Most PE products are discarded in landfills after a single use. They also end up in the environment, polluting oceans and endangering marine ecosystems. Two chemical engineering faculty researchers at UMass Lowell, Associate Professor Dongming Xie and Hsi-Wu Wong, are trying to change that. Supported by a three-year, $463,000 grant from the National Science Foundation, they are developing technology that would help reduce waste PE through upcycling, a process in which discarded materials are converted into products of higher value than the original. “Waste PE accounts for more than 50% of the world’s plastics waste stream,” says Xie, who is the project’s principal investigator. “PE’s projected annual manufacturing growth rate of 12%, combined with the lack of effective recycling options, makes PE a major environmental concern.”

According to Xie, current recycling and upcycling methods used for waste PE, such as mechanical shredding, thermochemical treatment and biochemical conversion, all result in low product qualities, inefficient conversion rates to value-added products and high processing costs. “None of the existing PE recycling or upcycling methods alone will likely contribute to a circular economy for plastics,” notes Wong.

Circular economy is a relatively new concept in sustainability and innovation.

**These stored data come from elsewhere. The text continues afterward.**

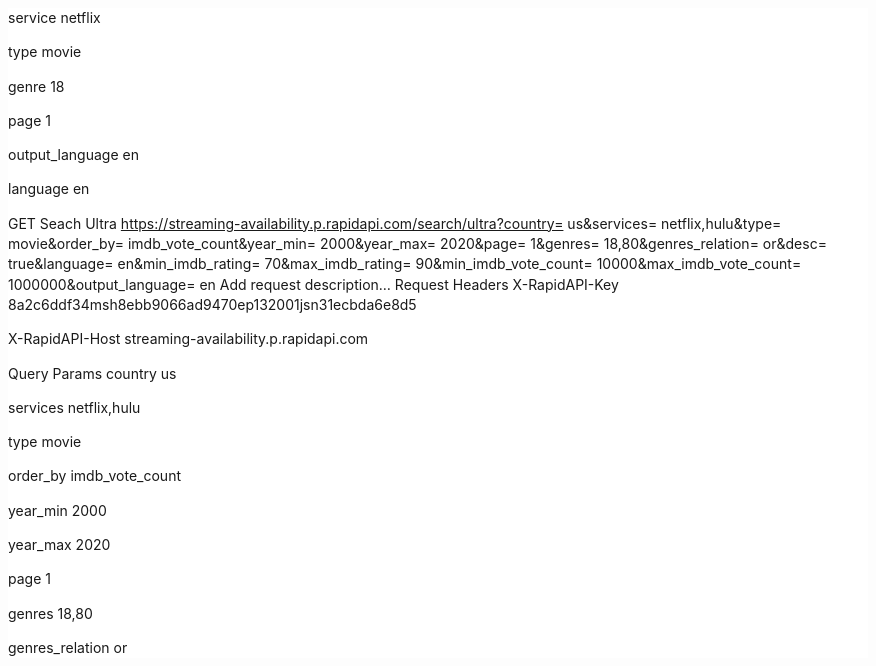 service
netflix

type
movie

genre
18

page
1

output_language
en

language
en

GET
Seach Ultra
https://streaming-availability.p.rapidapi.com/search/ultra?country= us&services= netflix,hulu&type= movie&order_by= imdb_vote_count&year_min= 2000&year_max= 2020&page= 1&genres= 18,80&genres_relation= or&desc= true&language= en&min_imdb_rating= 70&max_imdb_rating= 90&min_imdb_vote_count= 10000&max_imdb_vote_count= 1000000&output_language= en
Add request description…
Request Headers
X-RapidAPI-Key
8a2c6ddf34msh8ebb9066ad9470ep132001jsn31ecbda6e8d5

X-RapidAPI-Host
streaming-availability.p.rapidapi.com

Query Params
country
us

services
netflix,hulu

type
movie

order_by
imdb_vote_count

year_min
2000

year_max
2020

page
1

genres
18,80

genres_relation
or

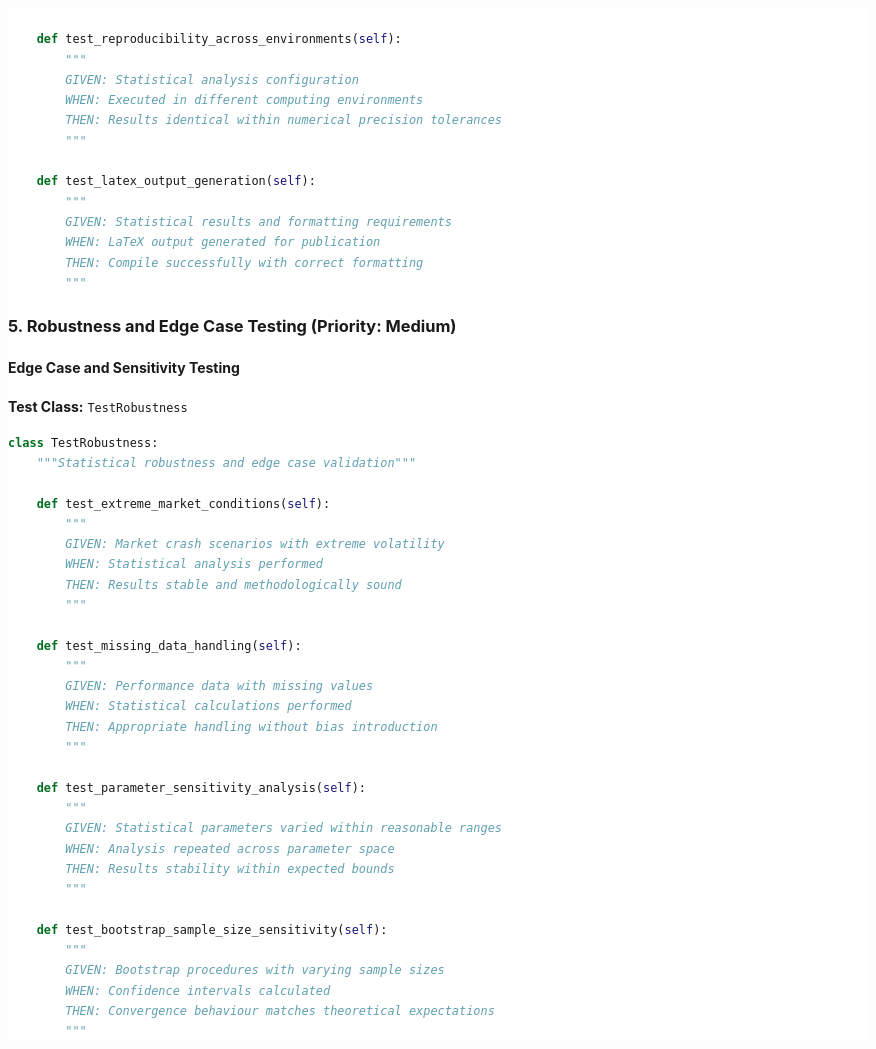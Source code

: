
```python
        
    def test_reproducibility_across_environments(self):
        """
        GIVEN: Statistical analysis configuration
        WHEN: Executed in different computing environments
        THEN: Results identical within numerical precision tolerances
        """
        
    def test_latex_output_generation(self):
        """
        GIVEN: Statistical results and formatting requirements
        WHEN: LaTeX output generated for publication
        THEN: Compile successfully with correct formatting
        """
```

### 5. Robustness and Edge Case Testing (Priority: Medium)

#### Edge Case and Sensitivity Testing

**Test Class:** `TestRobustness`

```python
class TestRobustness:
    """Statistical robustness and edge case validation"""
    
    def test_extreme_market_conditions(self):
        """
        GIVEN: Market crash scenarios with extreme volatility
        WHEN: Statistical analysis performed
        THEN: Results stable and methodologically sound
        """
        
    def test_missing_data_handling(self):
        """
        GIVEN: Performance data with missing values
        WHEN: Statistical calculations performed
        THEN: Appropriate handling without bias introduction
        """
        
    def test_parameter_sensitivity_analysis(self):
        """
        GIVEN: Statistical parameters varied within reasonable ranges
        WHEN: Analysis repeated across parameter space
        THEN: Results stability within expected bounds
        """
        
    def test_bootstrap_sample_size_sensitivity(self):
        """
        GIVEN: Bootstrap procedures with varying sample sizes
        WHEN: Confidence intervals calculated
        THEN: Convergence behaviour matches theoretical expectations
        """
```
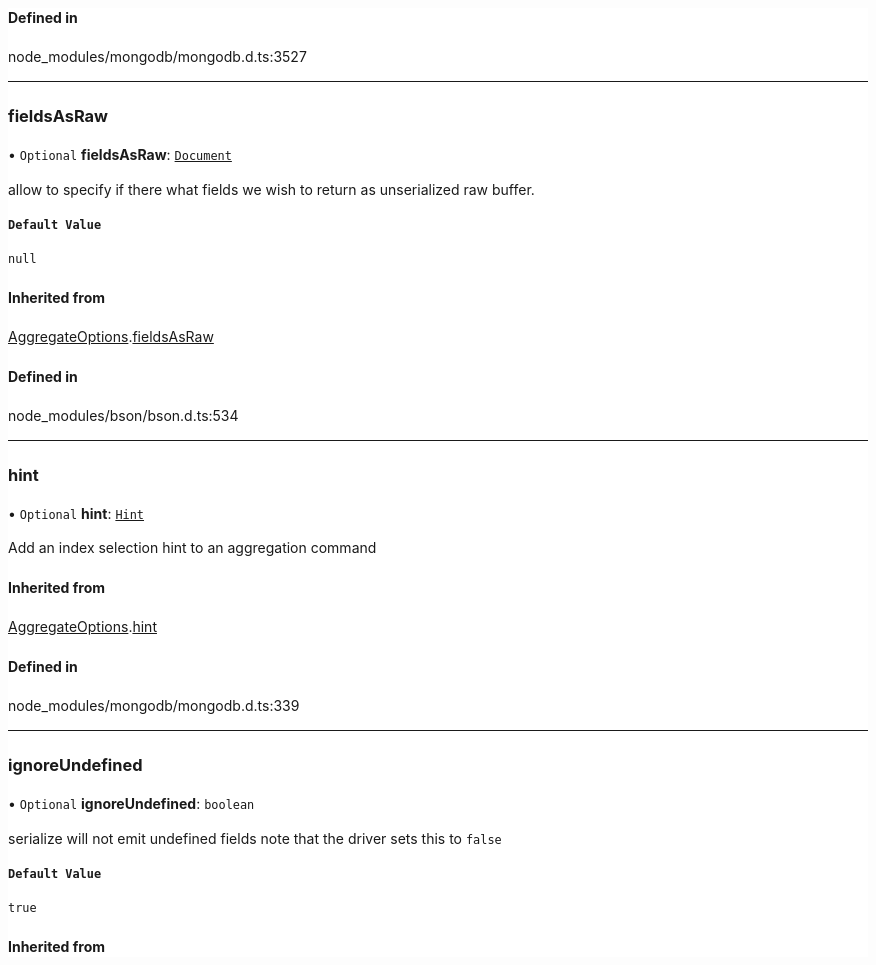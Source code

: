#### Defined in

node_modules/mongodb/mongodb.d.ts:3527

___

### fieldsAsRaw

• `Optional` **fieldsAsRaw**: [`Document`](internal_.Document-1.md)

allow to specify if there what fields we wish to return as unserialized raw buffer.

**`Default Value`**

`null`

#### Inherited from

[AggregateOptions](internal_._Z__baseOps_node_modules_mongodb_mongodb_.AggregateOptions.md).[fieldsAsRaw](internal_._Z__baseOps_node_modules_mongodb_mongodb_.AggregateOptions.md#fieldsasraw)

#### Defined in

node_modules/bson/bson.d.ts:534

___

### hint

• `Optional` **hint**: [`Hint`](../modules/internal_._Z__baseOps_node_modules_mongodb_mongodb_.md#hint)

Add an index selection hint to an aggregation command

#### Inherited from

[AggregateOptions](internal_._Z__baseOps_node_modules_mongodb_mongodb_.AggregateOptions.md).[hint](internal_._Z__baseOps_node_modules_mongodb_mongodb_.AggregateOptions.md#hint)

#### Defined in

node_modules/mongodb/mongodb.d.ts:339

___

### ignoreUndefined

• `Optional` **ignoreUndefined**: `boolean`

serialize will not emit undefined fields
note that the driver sets this to `false`

**`Default Value`**

`true`

#### Inherited from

Rather than the usual practice of plastics being used once and discarded, plastic materials in a circular economy constantly flow around a “closed loop” system, retaining their value and prolonging their useful life through repeated reuse, repair and recycling. The materials are discarded only as a last resort. Wong estimates that nearly 100 million tons of Earth-warming greenhouse gases are emitted into the atmosphere annually from waste PE.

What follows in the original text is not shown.